To do.
Your task is to copy the lines of the data below from the line holding "5. Create an" through the line holding "8. Access the", inclusive, exactly and with nothing added.
··· Data excerpts ···
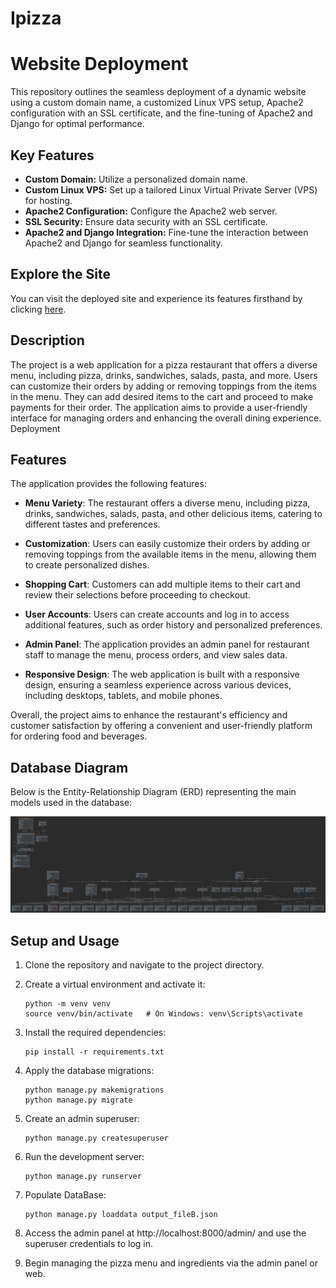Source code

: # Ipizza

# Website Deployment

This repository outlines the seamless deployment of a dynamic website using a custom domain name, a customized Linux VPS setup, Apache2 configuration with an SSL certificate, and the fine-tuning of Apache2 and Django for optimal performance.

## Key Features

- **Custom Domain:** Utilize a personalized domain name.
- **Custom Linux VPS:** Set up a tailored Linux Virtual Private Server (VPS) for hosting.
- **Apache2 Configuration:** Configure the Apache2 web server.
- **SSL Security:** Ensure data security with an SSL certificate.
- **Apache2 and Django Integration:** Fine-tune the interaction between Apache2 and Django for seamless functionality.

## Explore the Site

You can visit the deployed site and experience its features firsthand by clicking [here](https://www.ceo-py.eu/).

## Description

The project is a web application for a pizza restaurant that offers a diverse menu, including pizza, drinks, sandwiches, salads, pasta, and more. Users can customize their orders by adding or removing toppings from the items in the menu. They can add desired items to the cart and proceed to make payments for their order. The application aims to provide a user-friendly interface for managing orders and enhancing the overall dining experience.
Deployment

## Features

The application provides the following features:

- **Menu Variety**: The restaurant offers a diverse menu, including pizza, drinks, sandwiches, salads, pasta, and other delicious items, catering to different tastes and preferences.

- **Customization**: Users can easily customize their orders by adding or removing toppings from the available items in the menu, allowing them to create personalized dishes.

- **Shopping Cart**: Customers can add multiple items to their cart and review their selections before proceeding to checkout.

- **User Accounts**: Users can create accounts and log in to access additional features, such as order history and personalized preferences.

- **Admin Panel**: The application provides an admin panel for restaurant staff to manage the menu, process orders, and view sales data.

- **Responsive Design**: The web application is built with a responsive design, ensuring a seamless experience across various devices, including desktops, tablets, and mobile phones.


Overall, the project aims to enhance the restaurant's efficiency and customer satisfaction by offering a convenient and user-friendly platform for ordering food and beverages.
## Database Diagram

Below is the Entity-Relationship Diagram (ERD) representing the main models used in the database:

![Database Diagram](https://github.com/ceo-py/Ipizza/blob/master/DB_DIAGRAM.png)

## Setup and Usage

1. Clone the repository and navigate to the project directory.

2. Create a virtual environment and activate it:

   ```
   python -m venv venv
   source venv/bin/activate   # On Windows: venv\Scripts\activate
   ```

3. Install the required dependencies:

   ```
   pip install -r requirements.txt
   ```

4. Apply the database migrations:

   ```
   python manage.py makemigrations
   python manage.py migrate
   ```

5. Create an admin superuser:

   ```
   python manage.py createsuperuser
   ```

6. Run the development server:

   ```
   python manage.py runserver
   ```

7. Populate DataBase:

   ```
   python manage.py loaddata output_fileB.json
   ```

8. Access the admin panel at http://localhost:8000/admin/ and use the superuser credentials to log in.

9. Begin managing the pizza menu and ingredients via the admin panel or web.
···
Output.
5. Create an admin superuser:

   ```
   python manage.py createsuperuser
   ```

6. Run the development server:

   ```
   python manage.py runserver
   ```

7. Populate DataBase:

   ```
   python manage.py loaddata output_fileB.json
   ```

8. Access the admin panel at http://localhost:8000/admin/ and use the superuser credentials to log in.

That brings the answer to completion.